I would end by saying that, although I think the present provisions cater for the vast majority of widows who need help, any increase in the 20s. rate would serve only to emphasise the contrast between the National Insurance 10s. widow and the "no shilling' widow of the National Insurance scheme, because a woman widowed at present in circumstances where her children are over age while she is still under 50 would, in the National Insurance scheme, lose her allowance, and if she has no children she gets no allowance whatever.

The whole of this brief discussion has really been centred on the modern conception of widowhood, which came about with the Beveridge Report and the introduction of the 1946 Measures. Whereas in the old days widowhood was regarded as something which attracted compensation whatever the age and circumstances of the widow, whether she had children or not, the modern outlook is that the State, through its insurance funds, accepts responsibility if she has children in her care, if her age precludes her from re-entering the labour market or if there are other special circumstances.

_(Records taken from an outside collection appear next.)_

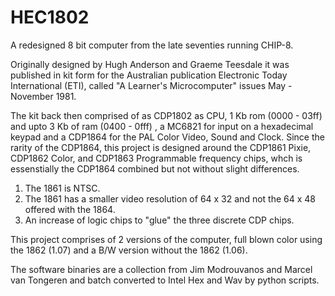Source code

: # HEC1802
A redesigned 8 bit computer from the late seventies running CHIP-8.

Originally designed by Hugh Anderson and Graeme Teesdale it was published in kit form for the Australian publication Electronic Today International (ETI), called "A Learner's Microcomputer" issues May - November 1981.

The kit back then comprised of as CDP1802 as CPU, 1 Kb rom (0000 - 03ff) and upto 3 Kb of ram (0400 - 0fff) , a MC6821 for input on a hexadecimal keypad and a CDP1864 for the PAL Color Video, Sound and Clock.
Since the rarity of the CDP1864, this project is designed around the CDP1861 Pixie, CDP1862 Color, and CDP1863 Programmable frequency chips, whch is essenstially the CDP1864 combined but not without slight differences.
  1. The 1861 is NTSC.
  2. The 1861 has a smaller video resolution of 64 x 32 and not the 64 x 48 offered with the 1864.
  3. An increase of logic chips to "glue" the three discrete CDP chips.

This project comprises of 2 versions of the computer, full blown color using the 1862 (1.07) and a B/W version without the 1862 (1.06).


The software binaries are a collection from Jim Modrouvanos and Marcel van Tongeren and batch converted to Intel Hex and Wav by python scripts.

I really think that the grounds on which the higher rate of Industrial Injuries widows' benefit is now available cover the cases which the hon. Member has in mind, and I hope he will be prepared to withdraw his Amendment.

Amendment negatived.

Schedule agreed to.

Mr. Boyd-Carpenter

I beg to move, That the Chairman do report Progress and ask leave to sit again.

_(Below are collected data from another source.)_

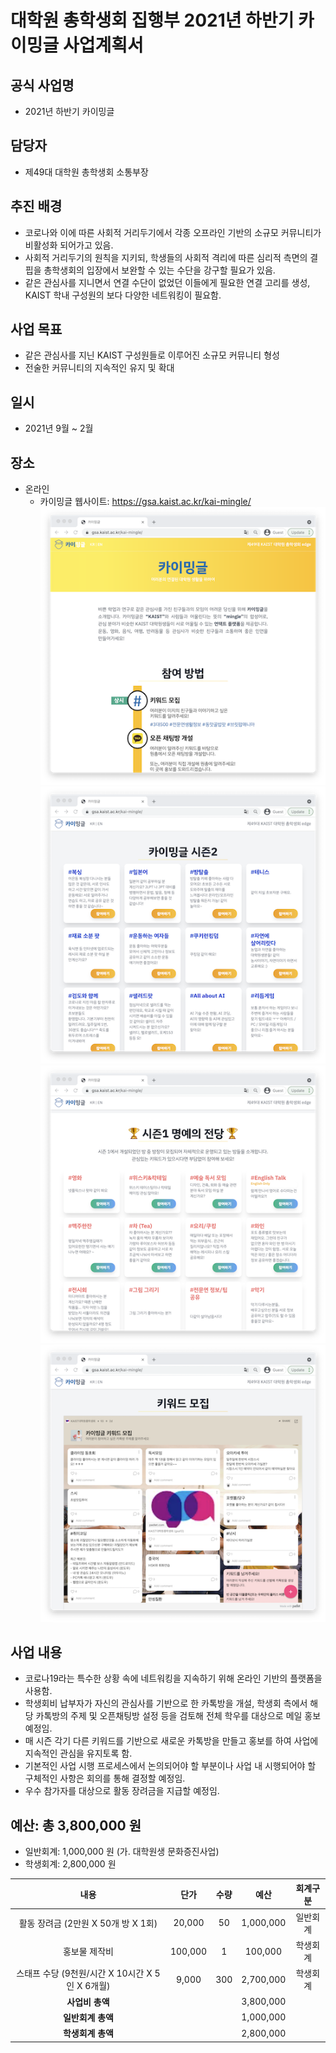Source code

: 대학원 총학생회 집행부 2021년 하반기 카이밍글 사업계획서
===

## 공식 사업명
- 2021년 하반기 카이밍글

## 담당자
- 제49대 대학원 총학생회 소통부장

## 추진 배경
- 코로나와 이에 따른 사회적 거리두기에서 각종 오프라인 기반의 소규모 커뮤니티가 비활성화 되어가고 있음.
- 사회적 거리두기의 원칙을 지키되, 학생들의 사회적 격리에 따른 심리적 측면의 결핍을 총학생회의 입장에서 보완할 수 있는 수단을 강구할 필요가 있음.
- 같은 관심사를 지니면서 연결 수단이 없었던 이들에게 필요한 연결 고리를 생성, KAIST 학내 구성원의 보다 다양한 네트워킹이 필요함.

## 사업 목표
- 같은 관심사를 지닌 KAIST 구성원들로 이루어진 소규모 커뮤니티 형성
- 전술한 커뮤니티의 지속적인 유지 및 확대

## 일시
- 2021년 9월 ~ 2월

## 장소
- 온라인
    - 카이밍글 웹사이트: https://gsa.kaist.ac.kr/kai-mingle/  
    ![카이밍글 웹사이트 1](../../resources/카이밍글-웹사이트-1.png) ![카이밍글 웹사이트 2](../../resources/카이밍글-웹사이트-2.png) ![카이밍글 웹사이트 3](../../resources/카이밍글-웹사이트-3.png) ![카이밍글 웹사이트 4](../../resources/카이밍글-웹사이트-4.png)

## 사업 내용
- 코로나19라는 특수한 상황 속에 네트워킹을 지속하기 위해 온라인 기반의 플랫폼을 사용함.
- 학생회비 납부자가 자신의 관심사를 기반으로 한 카톡방을 개설, 학생회 측에서 해당 카톡방의 주제 및 오픈채팅방 설정 등을 검토해 전체 학우를 대상으로 메일 홍보 예정임.
- 매 시즌 각기 다른 키워드를 기반으로 새로운 카톡방을 만들고 홍보를 하여 사업에 지속적인 관심을 유지토록 함.
- 기본적인 사업 시행 프로세스에서 논의되어야 할 부분이나 사업 내 시행되어야 할 구체적인 사항은 회의를 통해 결정할 예정임.
- 우수 참가자를 대상으로 활동 장려금을 지급할 예정임.

## 예산: 총 3,800,000 원
- 일반회계: 1,000,000 원 (가. 대학원생 문화증진사업)
- 학생회계: 2,800,000 원 

| **내용** | **단가** | **수량** | **예산** | **회계구분** | 
|:---:|:---:|:---:|:---:|:---:|
| 활동 장려금 (2만원 X 50개 방 X 1회) | 20,000 | 50 | 1,000,000 | 일반회계 | 
| 홍보물 제작비  | 100,000 | 1 | 100,000 | 학생회계| 
| 스태프 수당 (9천원/시간 X 10시간 X 5인 X 6개월) | 9,000 | 300 | 2,700,000 | 학생회계 | 
| **사업비 총액** |  |  | 3,800,000 | | 
| **일반회계 총액** |  |  | 1,000,000 | |
| **학생회계 총액** |  |  | 2,800,000 | |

We have made somewhat better progress in the last two hours, and although there is still a certain amount of the Committee stage left to deal with tomorrow and it is, as I think the Committee appreciates, of vital importance that we should leave enough time tomorrow to complete the Third Reading in order that these benefits may be put into payment at the time suggested, I hope that with good will and co-operation on all sides it will be possible to achieve that.

I noted that a few moments ago the right hon. Member for Middlesbrough, East (Mr. Marquand) indicated his and the Opposition's awareness of the importance, and indeed of the necessity, of getting the Third Reading tomorrow. In the light of that and on that understanding I am happy to be able to move this Motion and to avoid keeping the Committee to an uncomfortably late hour.

Question put and agreed to.

Committee report Progress; to sit again Tomorrow.